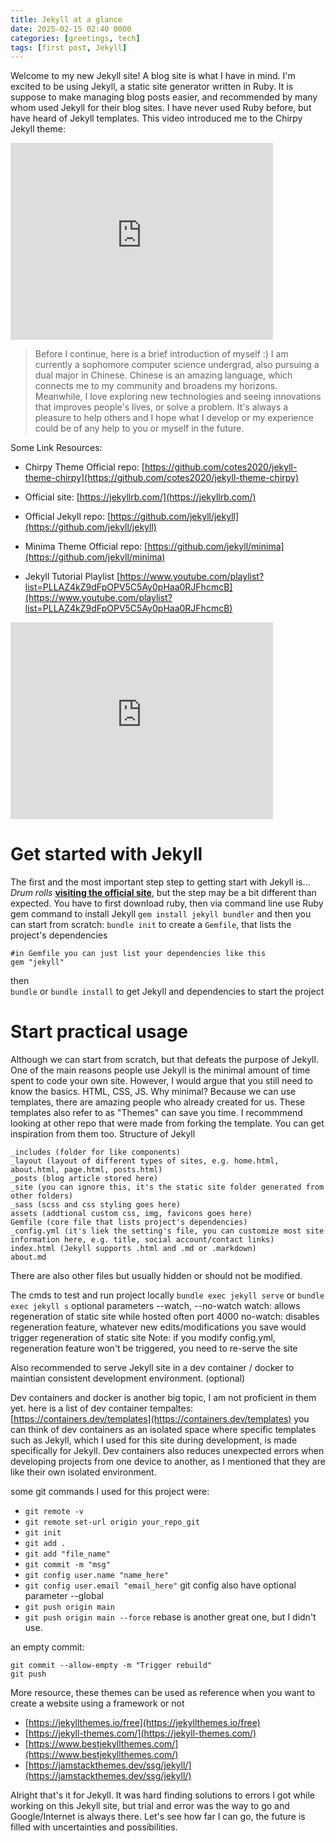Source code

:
 ```yaml
---
title: Jekyll at a glance
date: 2025-02-15 02:40 0000 
categories: [greetings, tech]
tags: [first post, Jekyll]
---
```


Welcome to my new Jekyll site! A blog site is what I have in mind. I'm excited to be using Jekyll, a static site generator written in Ruby. It is suppose to make managing blog posts easier, and recommended by many whom used Jekyll for their blog sites. I have never used Ruby before, but have heard of Jekyll templates. This video introduced me to the Chirpy Jekyll theme:  
<iframe width="420" height="315" src="https://www.youtube.com/embed/F8iOU1ci19Q?si=b_Sst1NkFSeH1LYh" frameborder="0" allowfullscreen></iframe>


> Before I continue, here is a brief introduction of myself :) 
I am currently a sophomore computer science undergrad, also pursuing a dual major in Chinese. Chinese is an amazing language, which connects me to my community and broadens my horizons. Meanwhile, I love exploring new technologies and seeing innovations that improves people's lives, or solve a problem. It's always a pleasure to help others and I hope what I develop or my experience could be of any help to you or myself in the future. 


Some Link Resources:
- Chirpy Theme Official repo: [https://github.com/cotes2020/jekyll-theme-chirpy](https://github.com/cotes2020/jekyll-theme-chirpy) 
- Official site: [https://jekyllrb.com/](https://jekyllrb.com/)
- Official Jekyll repo: [https://github.com/jekyll/jekyll](https://github.com/jekyll/jekyll)
- Minima Theme Official repo: [https://github.com/jekyll/minima](https://github.com/jekyll/minima)

- Jekyll Tutorial Playlist [https://www.youtube.com/playlist?list=PLLAZ4kZ9dFpOPV5C5Ay0pHaa0RJFhcmcB](https://www.youtube.com/playlist?list=PLLAZ4kZ9dFpOPV5C5Ay0pHaa0RJFhcmcB)
<iframe width="420" height="315" src="https://www.youtube.com/embed/T1itpPvFWHI?&list=PLLAZ4kZ9dFpOPV5C5Ay0pHaa0RJFhcmcB" frameborder="0" allowfullscreen></iframe>

# Get started with Jekyll
The first and the most important step  step to getting start with Jekyll is...
*Drum rolls*
[**visiting the official site**](https://jekyllrb.com/docs/step-by-step/01-setup/), but the step may be a bit different than expected. You have to first download ruby, then via command line use Ruby gem command to install Jekyll
`gem install jekyll bundler`
and then you can start from scratch:
`bundle init` to create a `Gemfile`, that lists the project's dependencies
```
#in Gemfile you can just list your dependencies like this
gem "jekyll"
```
then   
`bundle` or `bundle install` to get Jekyll and dependencies to start the project

# Start practical usage
Although we can start from scratch, but that defeats the purpose of Jekyll. One of the main reasons people use Jekyll is the minimal amount of time spent to code your own site. However, I would argue that you still need to know the basics. HTML, CSS, JS. 
Why minimal? Because we can use templates, there are amazing people who already created for us. These templates also refer to as "Themes" can save you time. I recommmend looking at other repo that were made from forking the template. You can get inspiration from them too. 
Structure of Jekyll
```
_includes (folder for like components)
_layout (layout of different types of sites, e.g. home.html, about.html, page.html, posts.html)
_posts (blog article stored here)
_site (you can ignore this, it's the static site folder generated from other folders)
_sass (scss and css styling goes here)
assets (addtional custom css, img, favicons goes here)
Gemfile (core file that lists project's dependencies)
_config.yml (it's liek the setting's file, you can customize most site information here, e.g. title, social account/contact links)
index.html (Jekyll supports .html and .md or .markdown)
about.md
```
There are also other files but usually hidden or should not be modified. 

The cmds to test and run project locally
`bundle exec jekyll serve`
or
`bundle exec jekyll s`
optional parameters --watch, --no-watch
watch: allows regeneration of static site while hosted often port 4000 
no-watch: disables regeneration feature, whatever new edits/modifications you save would trigger regeneration of static site
Note: if you modify config.yml, regeneration feature won't be triggered, you need to re-serve the site

Also recommended to serve Jekyll site in a dev container / docker to maintian consistent development environment. (optional) 

Dev containers and docker is another big topic, I am not proficient in them yet. 
here is a list of dev container tempaltes: [https://containers.dev/templates](https://containers.dev/templates)
you can think of dev containers as an isolated space where specific templates such as Jekyll, which I used for this site during development, is made specifically for Jekyll. Dev containers also reduces unexpected errors when developing projects from one device to another, as I mentioned that they are like their own isolated environment.  

some git commands I used for this project were:

- `git remote -v`
- `git remote set-url origin your_repo_git`
- `git init`
- `git add .`
- `git add "file_name"`
- `git commit -m "msg"`
- `git config user.name "name_here"`
- `git config user.email "email_here"`
git config also have optional parameter --global
- `git push origin main`
- `git push origin main --force`
rebase is another great one, but I didn't use.

an empty commit:
```
git commit --allow-empty -m "Trigger rebuild"
git push
```

More resource, these themes can be used as reference when you want to create a website using a framework or not 
- [https://jekyllthemes.io/free](https://jekyllthemes.io/free) 
- [https://jekyll-themes.com/](https://jekyll-themes.com/) 
- [https://www.bestjekyllthemes.com/](https://www.bestjekyllthemes.com/) 
- [https://jamstackthemes.dev/ssg/jekyll/](https://jamstackthemes.dev/ssg/jekyll/) 

Alright that's it for Jekyll. It was hard finding solutions to errors I got while working on this Jekyll site, but trial and error was the way to go and Google/Internet is always there.
Let's see how far I can go, the future is filled with uncertainties and possibilities.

- Activity: Among the entries above, copy exactly only the lines starting with the one containing "Dev containers and" and going through the one containing "- [https://jekyll-themes.com/](https://jekyll-themes.com/)", both ends included.

- Reply:
Dev containers and docker is another big topic, I am not proficient in them yet. 
here is a list of dev container tempaltes: [https://containers.dev/templates](https://containers.dev/templates)
you can think of dev containers as an isolated space where specific templates such as Jekyll, which I used for this site during development, is made specifically for Jekyll. Dev containers also reduces unexpected errors when developing projects from one device to another, as I mentioned that they are like their own isolated environment.  

some git commands I used for this project were:

- `git remote -v`
- `git remote set-url origin your_repo_git`
- `git init`
- `git add .`
- `git add "file_name"`
- `git commit -m "msg"`
- `git config user.name "name_here"`
- `git config user.email "email_here"`
git config also have optional parameter --global
- `git push origin main`
- `git push origin main --force`
rebase is another great one, but I didn't use.

an empty commit:
```
git commit --allow-empty -m "Trigger rebuild"
git push
```

More resource, these themes can be used as reference when you want to create a website using a framework or not 
- [https://jekyllthemes.io/free](https://jekyllthemes.io/free) 
- [https://jekyll-themes.com/](https://jekyll-themes.com/) 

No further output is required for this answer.